Set the records down again. Match every line exactly.

····················

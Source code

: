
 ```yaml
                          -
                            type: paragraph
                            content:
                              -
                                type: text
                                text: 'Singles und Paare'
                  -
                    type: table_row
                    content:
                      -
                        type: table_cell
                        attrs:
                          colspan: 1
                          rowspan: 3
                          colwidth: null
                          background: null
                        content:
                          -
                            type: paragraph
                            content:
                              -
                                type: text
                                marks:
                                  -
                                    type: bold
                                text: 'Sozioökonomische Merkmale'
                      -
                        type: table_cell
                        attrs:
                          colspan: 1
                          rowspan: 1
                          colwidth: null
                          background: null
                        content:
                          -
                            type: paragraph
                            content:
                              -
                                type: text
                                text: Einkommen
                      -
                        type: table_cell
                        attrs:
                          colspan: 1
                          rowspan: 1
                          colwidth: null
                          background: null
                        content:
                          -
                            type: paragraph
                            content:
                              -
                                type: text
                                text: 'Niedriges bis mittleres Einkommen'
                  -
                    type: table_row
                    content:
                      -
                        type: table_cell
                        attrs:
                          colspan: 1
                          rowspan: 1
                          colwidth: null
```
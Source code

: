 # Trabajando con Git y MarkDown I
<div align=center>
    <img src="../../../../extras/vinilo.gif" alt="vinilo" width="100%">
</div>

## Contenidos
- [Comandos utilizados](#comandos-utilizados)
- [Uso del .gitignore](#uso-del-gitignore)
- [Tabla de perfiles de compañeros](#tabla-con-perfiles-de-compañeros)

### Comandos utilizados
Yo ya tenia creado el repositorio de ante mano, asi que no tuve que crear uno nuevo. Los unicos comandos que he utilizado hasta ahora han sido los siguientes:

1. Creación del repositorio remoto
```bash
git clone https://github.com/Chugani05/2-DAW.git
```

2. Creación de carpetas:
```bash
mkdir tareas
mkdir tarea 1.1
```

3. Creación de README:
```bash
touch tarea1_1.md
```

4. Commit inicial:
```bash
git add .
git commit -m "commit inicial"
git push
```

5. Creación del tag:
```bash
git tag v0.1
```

····················

> [FINISHED EXERCISE]
Source code

:
 ```yaml
                          -
                            type: paragraph
                            content:
                              -
                                type: text
                                text: 'Singles und Paare'
                  -
                    type: table_row
                    content:
                      -
                        type: table_cell
                        attrs:
                          colspan: 1
                          rowspan: 3
                          colwidth: null
                          background: null
                        content:
                          -
                            type: paragraph
                            content:
                              -
                                type: text
                                marks:
                                  -
                                    type: bold
                                text: 'Sozioökonomische Merkmale'
                      -
                        type: table_cell
                        attrs:
                          colspan: 1
                          rowspan: 1
                          colwidth: null
                          background: null
                        content:
                          -
                            type: paragraph
                            content:
                              -
                                type: text
                                text: Einkommen
                      -
                        type: table_cell
                        attrs:
                          colspan: 1
                          rowspan: 1
                          colwidth: null
                          background: null
                        content:
                          -
                            type: paragraph
                            content:
                              -
                                type: text
                                text: 'Niedriges bis mittleres Einkommen'
                  -
                    type: table_row
                    content:
                      -
                        type: table_cell
                        attrs:
                          colspan: 1
                          rowspan: 1
                          colwidth: null
```
Source code

: # Trabajando con Git y MarkDown I
<div align=center>
    <img src="../../../../extras/vinilo.gif" alt="vinilo" width="100%">
</div>

## Contenidos
- [Comandos utilizados](#comandos-utilizados)
- [Uso del .gitignore](#uso-del-gitignore)
- [Tabla de perfiles de compañeros](#tabla-con-perfiles-de-compañeros)

### Comandos utilizados
Yo ya tenia creado el repositorio de ante mano, asi que no tuve que crear uno nuevo. Los unicos comandos que he utilizado hasta ahora han sido los siguientes:

1. Creación del repositorio remoto
```bash
git clone https://github.com/Chugani05/2-DAW.git
```

2. Creación de carpetas:
```bash
mkdir tareas
mkdir tarea 1.1
```

3. Creación de README:
```bash
touch tarea1_1.md
```

4. Commit inicial:
```bash
git add .
git commit -m "commit inicial"
git push
```

5. Creación del tag:
```bash
git tag v0.1
```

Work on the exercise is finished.